Punxsutawney, Pa., is all snowed in, and Phil, being a sensible groundhog, refuses to come out and see (or not see) anything, so America has been forced to go to Plan B.
So . . . Glenn Beck has come out from under the rock where he keeps his survivalist provisions, only to see the shadow of THE COMING INSURRECTION.
It works something like this. Hang on to something.
Tunisia is in flames because the Muslins are unhappy. That spread to Egypt, which is going down. That's spreading to Jordan, where there are riots, and it's going down. Libya's in flames, too, which the lamestream media isn't going to tell you about, because it's run by the Muslins, or communists, or Nazis or something.
Yemen's in flames, and so is Pakistan, but he's run out of little flamey magnet thingies to put on the chalkboard, so trust us on this. Iran's in flames, and that means they're going to come after Saudi Arabia, another of our "frenemies," because them Saudi royals are hardcore scumbags, who you know have to be shaking in their sandals while their camels are scared spitless.

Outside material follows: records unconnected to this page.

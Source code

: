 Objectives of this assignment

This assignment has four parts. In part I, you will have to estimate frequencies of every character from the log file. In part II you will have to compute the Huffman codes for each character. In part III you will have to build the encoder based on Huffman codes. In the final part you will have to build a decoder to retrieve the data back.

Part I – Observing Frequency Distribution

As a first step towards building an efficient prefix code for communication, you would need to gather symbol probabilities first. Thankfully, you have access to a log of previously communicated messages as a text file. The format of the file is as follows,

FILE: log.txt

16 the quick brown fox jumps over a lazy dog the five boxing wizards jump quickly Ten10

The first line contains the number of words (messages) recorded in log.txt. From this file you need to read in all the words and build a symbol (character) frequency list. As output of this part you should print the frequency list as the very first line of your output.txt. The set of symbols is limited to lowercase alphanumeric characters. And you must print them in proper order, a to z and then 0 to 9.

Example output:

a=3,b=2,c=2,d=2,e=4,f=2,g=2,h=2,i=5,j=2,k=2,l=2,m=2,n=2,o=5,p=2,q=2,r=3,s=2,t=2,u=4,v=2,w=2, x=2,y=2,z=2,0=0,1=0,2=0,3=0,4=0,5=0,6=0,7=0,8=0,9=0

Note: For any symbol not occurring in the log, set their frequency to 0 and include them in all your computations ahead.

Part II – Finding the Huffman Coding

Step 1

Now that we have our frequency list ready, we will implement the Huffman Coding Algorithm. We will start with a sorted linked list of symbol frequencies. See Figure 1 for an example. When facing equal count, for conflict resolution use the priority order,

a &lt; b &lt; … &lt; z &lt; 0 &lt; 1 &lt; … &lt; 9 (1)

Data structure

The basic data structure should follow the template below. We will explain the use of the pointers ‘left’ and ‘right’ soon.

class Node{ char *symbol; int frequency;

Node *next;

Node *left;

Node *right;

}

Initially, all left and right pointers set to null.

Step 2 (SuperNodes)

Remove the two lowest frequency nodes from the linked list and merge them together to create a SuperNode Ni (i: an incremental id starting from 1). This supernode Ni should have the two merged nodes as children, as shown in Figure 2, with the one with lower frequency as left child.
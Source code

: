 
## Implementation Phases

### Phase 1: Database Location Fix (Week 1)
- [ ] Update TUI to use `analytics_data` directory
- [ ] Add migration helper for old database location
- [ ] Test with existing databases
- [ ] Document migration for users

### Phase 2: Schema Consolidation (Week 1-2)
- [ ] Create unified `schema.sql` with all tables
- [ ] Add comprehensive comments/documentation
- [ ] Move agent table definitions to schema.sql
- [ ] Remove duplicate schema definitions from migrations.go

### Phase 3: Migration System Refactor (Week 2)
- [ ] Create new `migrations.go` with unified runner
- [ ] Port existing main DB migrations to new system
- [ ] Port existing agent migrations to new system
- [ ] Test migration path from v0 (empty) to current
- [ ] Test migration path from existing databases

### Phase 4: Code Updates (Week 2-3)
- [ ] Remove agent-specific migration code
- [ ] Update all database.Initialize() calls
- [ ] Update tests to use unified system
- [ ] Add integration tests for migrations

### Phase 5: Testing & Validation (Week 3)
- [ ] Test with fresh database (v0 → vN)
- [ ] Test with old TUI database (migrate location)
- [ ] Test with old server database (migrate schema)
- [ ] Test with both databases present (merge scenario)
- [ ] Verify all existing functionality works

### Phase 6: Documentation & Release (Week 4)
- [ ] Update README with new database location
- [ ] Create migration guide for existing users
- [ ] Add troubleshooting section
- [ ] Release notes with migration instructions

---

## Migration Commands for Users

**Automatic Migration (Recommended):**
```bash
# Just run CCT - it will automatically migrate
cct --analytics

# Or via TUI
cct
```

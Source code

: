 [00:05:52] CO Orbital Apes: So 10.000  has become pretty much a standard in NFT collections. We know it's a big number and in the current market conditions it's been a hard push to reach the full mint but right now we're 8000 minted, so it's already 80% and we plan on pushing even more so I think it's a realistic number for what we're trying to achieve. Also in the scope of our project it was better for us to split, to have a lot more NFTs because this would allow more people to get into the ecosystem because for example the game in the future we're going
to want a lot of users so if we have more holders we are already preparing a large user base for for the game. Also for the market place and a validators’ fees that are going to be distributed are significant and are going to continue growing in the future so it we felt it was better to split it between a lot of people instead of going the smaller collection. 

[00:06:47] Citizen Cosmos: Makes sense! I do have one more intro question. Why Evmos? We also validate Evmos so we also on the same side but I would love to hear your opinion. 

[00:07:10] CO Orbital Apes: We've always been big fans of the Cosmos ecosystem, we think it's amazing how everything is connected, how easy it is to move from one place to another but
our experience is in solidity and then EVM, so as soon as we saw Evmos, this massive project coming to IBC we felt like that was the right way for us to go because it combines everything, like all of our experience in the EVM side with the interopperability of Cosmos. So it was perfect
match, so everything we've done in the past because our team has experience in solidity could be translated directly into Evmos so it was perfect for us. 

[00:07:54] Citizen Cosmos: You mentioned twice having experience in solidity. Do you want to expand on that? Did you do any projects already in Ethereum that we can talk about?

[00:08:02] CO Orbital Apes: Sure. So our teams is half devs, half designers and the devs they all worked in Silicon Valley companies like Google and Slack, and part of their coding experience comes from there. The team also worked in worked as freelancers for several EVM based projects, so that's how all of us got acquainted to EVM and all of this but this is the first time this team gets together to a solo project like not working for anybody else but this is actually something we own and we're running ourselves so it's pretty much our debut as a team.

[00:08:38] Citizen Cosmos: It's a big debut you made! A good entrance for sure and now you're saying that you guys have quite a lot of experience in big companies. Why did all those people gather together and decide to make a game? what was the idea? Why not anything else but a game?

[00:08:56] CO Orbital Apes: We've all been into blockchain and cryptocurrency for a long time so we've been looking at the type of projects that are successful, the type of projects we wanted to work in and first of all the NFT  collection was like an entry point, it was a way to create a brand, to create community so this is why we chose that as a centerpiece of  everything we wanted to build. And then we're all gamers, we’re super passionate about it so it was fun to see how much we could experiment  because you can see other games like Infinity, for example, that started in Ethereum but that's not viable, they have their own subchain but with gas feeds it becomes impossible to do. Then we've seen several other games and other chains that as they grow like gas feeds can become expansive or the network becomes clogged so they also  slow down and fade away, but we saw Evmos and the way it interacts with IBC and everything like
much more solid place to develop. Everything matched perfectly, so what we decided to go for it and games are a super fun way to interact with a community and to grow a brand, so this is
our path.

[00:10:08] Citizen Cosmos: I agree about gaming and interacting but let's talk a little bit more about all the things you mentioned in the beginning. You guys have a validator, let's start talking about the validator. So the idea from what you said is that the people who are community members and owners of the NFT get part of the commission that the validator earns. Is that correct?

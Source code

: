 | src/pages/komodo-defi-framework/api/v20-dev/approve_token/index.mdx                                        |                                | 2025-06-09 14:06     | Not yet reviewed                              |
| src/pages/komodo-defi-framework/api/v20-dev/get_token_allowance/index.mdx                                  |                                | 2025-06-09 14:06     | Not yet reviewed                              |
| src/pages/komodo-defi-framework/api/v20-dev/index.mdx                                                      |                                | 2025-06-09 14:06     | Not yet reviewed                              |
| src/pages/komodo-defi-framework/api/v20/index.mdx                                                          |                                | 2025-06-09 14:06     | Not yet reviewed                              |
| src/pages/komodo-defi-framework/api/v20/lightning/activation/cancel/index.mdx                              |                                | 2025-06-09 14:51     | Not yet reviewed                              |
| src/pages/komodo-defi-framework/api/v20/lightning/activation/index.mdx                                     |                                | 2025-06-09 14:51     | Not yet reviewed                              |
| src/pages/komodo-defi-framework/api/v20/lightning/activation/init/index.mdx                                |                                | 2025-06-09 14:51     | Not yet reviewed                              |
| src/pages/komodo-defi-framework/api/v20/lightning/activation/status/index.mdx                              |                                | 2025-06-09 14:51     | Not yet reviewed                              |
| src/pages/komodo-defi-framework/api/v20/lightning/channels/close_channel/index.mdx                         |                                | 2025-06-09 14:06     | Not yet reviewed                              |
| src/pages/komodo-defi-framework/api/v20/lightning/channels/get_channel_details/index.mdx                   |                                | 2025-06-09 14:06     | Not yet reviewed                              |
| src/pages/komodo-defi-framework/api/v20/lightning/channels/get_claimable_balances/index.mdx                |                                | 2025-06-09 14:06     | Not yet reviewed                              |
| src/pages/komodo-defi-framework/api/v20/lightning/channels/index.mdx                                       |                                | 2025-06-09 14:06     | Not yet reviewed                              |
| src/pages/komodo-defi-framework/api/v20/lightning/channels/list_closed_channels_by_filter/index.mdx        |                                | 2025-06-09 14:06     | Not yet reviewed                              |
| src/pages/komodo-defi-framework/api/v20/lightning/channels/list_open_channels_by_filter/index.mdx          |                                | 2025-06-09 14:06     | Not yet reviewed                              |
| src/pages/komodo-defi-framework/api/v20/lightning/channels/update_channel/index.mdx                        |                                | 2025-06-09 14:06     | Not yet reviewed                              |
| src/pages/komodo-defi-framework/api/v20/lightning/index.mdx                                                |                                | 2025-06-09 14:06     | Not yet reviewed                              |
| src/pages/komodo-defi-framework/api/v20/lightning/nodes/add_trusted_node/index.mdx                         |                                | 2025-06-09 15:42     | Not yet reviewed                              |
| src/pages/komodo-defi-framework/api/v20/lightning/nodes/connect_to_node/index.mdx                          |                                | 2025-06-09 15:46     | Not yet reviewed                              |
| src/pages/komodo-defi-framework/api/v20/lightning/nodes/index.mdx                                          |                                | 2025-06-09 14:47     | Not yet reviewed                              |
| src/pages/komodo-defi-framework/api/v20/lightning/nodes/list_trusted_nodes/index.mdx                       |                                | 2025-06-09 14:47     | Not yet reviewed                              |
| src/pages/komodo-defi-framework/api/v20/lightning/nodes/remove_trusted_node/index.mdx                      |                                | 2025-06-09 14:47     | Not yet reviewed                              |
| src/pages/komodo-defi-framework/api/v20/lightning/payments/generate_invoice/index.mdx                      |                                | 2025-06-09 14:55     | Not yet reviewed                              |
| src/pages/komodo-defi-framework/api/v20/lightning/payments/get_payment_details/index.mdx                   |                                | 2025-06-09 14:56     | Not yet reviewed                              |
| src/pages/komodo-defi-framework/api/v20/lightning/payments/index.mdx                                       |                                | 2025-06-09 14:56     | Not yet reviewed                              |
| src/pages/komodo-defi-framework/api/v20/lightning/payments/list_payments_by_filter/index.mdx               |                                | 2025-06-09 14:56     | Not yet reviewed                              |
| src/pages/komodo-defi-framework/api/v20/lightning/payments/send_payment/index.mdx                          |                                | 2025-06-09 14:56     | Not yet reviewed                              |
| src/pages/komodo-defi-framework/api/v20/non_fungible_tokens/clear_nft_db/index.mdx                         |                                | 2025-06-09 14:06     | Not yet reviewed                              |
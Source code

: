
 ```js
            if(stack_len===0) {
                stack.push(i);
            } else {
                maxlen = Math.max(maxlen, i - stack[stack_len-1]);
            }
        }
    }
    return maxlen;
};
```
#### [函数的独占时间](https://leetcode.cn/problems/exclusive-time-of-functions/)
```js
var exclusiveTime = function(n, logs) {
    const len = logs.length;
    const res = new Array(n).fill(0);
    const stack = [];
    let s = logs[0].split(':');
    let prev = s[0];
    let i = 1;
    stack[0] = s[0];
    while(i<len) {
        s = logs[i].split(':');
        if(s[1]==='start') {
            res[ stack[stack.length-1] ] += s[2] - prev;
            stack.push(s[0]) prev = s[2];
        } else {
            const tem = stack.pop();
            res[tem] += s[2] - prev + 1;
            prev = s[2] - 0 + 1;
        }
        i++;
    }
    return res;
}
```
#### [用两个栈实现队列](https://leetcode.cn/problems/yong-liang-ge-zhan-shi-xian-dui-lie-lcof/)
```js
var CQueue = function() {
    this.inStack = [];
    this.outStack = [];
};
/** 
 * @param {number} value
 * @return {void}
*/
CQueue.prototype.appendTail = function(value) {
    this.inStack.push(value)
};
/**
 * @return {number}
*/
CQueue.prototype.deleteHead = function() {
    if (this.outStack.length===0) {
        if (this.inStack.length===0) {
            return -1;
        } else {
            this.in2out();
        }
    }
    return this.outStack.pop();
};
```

And then you got Lebanon . . . in flames. The Gaza strip . . . in flames. But the Muslin Brotherhood Muslins hate the Hezbollah Muslins who are just like the Iranian Shiite Muslins, so they're canceling one another out or something . . . but they all have it in for the Jews in Israel.
SO YOU GOT the Shiites pushing on Israel one way and the Sunnis pushing on Israel the other, and the Chinamen is thinkin' . . . "WHOA! KNOCK THAT STUFF OFF, MAHMOUD!"
And then the Chinamen go "Ching chong ching chong chang bing bong sham-a-lama-ding-dong. . . ." Oh, wait, that's what Rush Limbaugh said the Chinese said, so never mind. . . .
Anyway, you got China pushing one way, and then the flames spread to Spain, which is on fire, and come to think of it, so is Great Britain and Ireland . . . FIRE! . . . and you don't think the radical Islamists in England and France are going to sit on their hands with all that fire all over the chalkboard, do you?
SEE, you got flamey chaos in the Middle East, and China's pushing west. And then you got abject flames on the chalkboard that is Europe -- no, look, there's Europe on a chalkboard -- and Russia's gonna start moving on Europe thataway, because the Muslins blowed s*** up in Moscow, and what that shows us is that what Tunisia really is is Sarajevo 1914, when Archduke Franz Ferdinand got offed by Gavrilo Princip, which started World War I, because everybody's pushing on Israel, and the Jews got the Bomb now.
We'll have more on how This Is All Gonna Blow Up Good right after these messages from Goldline and Food Insurance.